Cryptophasa tecta

Scientific classification
- Kingdom: Animalia
- Phylum: Arthropoda
- Clade: Pancrustacea
- Class: Insecta
- Order: Lepidoptera
- Family: Xyloryctidae
- Genus: Cryptophasa
- Species: C. tecta
- Binomial name: Cryptophasa tecta (T. P. Lucas, 1894)
- Synonyms: Pilostibes tecta T. P. Lucas, 1894; Cryptophasa baliocosma Turner, 1917;

= Cryptophasa tecta =

- Authority: (T. P. Lucas, 1894)
- Synonyms: Pilostibes tecta T. P. Lucas, 1894, Cryptophasa baliocosma Turner, 1917

Species of moth

Cryptophasa tecta is a moth in the family Xyloryctidae. It was described by Thomas Pennington Lucas in 1894. It is found in Australia, where it has been recorded from the Northern Territory and Queensland.

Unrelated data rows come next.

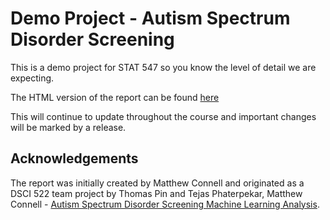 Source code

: # Demo Project - Autism Spectrum Disorder Screening

This is a demo project for STAT 547 so you know the level of detail we are expecting. 

The HTML version of the report can be found [here](https://stat547-ubc-2019-20.github.io/demo_project/docs/milestone1-547-example.html)


This will continue to update throughout the course and important changes will be marked by a release.

## Acknowledgements

The report was initially created by Matthew Connell and originated as a DSCI 522 team project by Thomas Pin and Tejas Phaterpekar, Matthew Connell - [Autism Spectrum Disorder Screening Machine Learning Analysis](https://github.com/UBC-MDS/522-Workflows-Group-414).
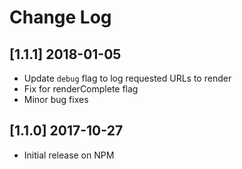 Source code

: # Change Log

## [1.1.1] 2018-01-05
 * Update `debug` flag to log requested URLs to render
 * Fix for renderComplete flag
 * Minor bug fixes

## [1.1.0] 2017-10-27
 * Initial release on NPM
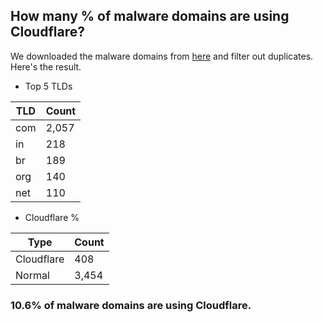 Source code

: ## How many % of malware domains are using Cloudflare?


We downloaded the malware domains from [here](https://urlhaus.abuse.ch) and filter out duplicates.
Here's the result.


[//]: # (start replacement)


- Top 5 TLDs

| TLD | Count |
| --- | --- |
| com | 2,057 |
| in | 218 |
| br | 189 |
| org | 140 |
| net | 110 |


- Cloudflare %

| Type | Count |
| --- | --- |
| Cloudflare | 408 |
| Normal | 3,454 |


### 10.6% of malware domains are using Cloudflare.
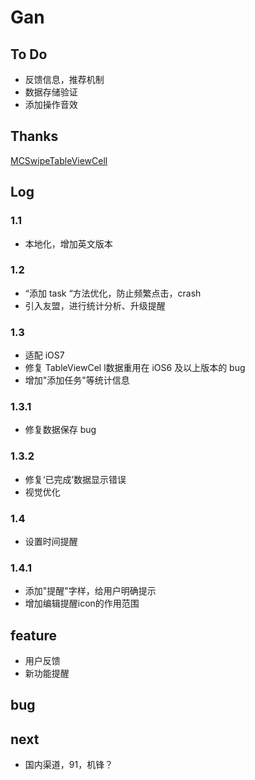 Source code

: # Gan

## To Do
* 反馈信息，推荐机制
* 数据存储验证
* 添加操作音效

## Thanks
[MCSwipeTableViewCell](https://github.com/alikaragoz/MCSwipeTableViewCell)


## Log

### 1.1
* 本地化，增加英文版本

### 1.2
* “添加 task “方法优化，防止频繁点击，crash
* 引入友盟，进行统计分析、升级提醒

### 1.3
* 适配 iOS7
* 修复 TableViewCel l数据重用在 iOS6 及以上版本的 bug
* 增加"添加任务"等统计信息

### 1.3.1
* 修复数据保存 bug

### 1.3.2
* 修复‘已完成’数据显示错误
* 视觉优化

### 1.4
* 设置时间提醒

### 1.4.1
* 添加"提醒"字样，给用户明确提示
* 增加编辑提醒icon的作用范围

## feature
* 用户反馈
* 新功能提醒

## bug

## next
* 国内渠道，91，机锋？
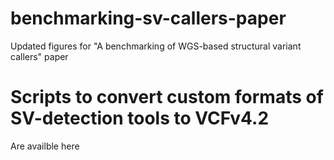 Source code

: # benchmarking-sv-callers-paper
Updated figures for "A benchmarking of WGS-based structural variant callers" paper



# Scripts to convert custom formats of SV-detection tools to VCFv4.2 

Are availble here
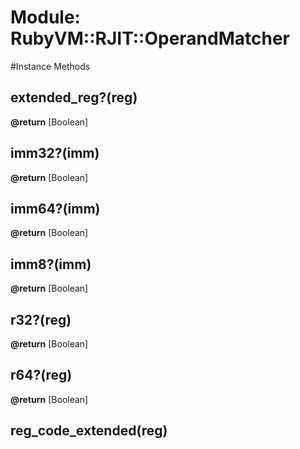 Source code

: # Module: RubyVM::RJIT::OperandMatcher
    




#Instance Methods
## extended_reg?(reg) [](#method-i-extended_reg?)

**@return** [Boolean] 

## imm32?(imm) [](#method-i-imm32?)

**@return** [Boolean] 

## imm64?(imm) [](#method-i-imm64?)

**@return** [Boolean] 

## imm8?(imm) [](#method-i-imm8?)

**@return** [Boolean] 

## r32?(reg) [](#method-i-r32?)

**@return** [Boolean] 

## r64?(reg) [](#method-i-r64?)

**@return** [Boolean] 

## reg_code_extended(reg) [](#method-i-reg_code_extended)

The wingspan is 25–28 mm. The forewings are slaty grey, becoming ashy grey toward the base and the basal half of the costa, finely and profusely pencilled with black, a row of conspicuous black spots on the median, the first near the base, the second at one-third, and the third at two-thirds, a row of three inconspicuous black dots on the costa at one-fifth, two-thirds and three-fourths. The hindwings are fuscous grey.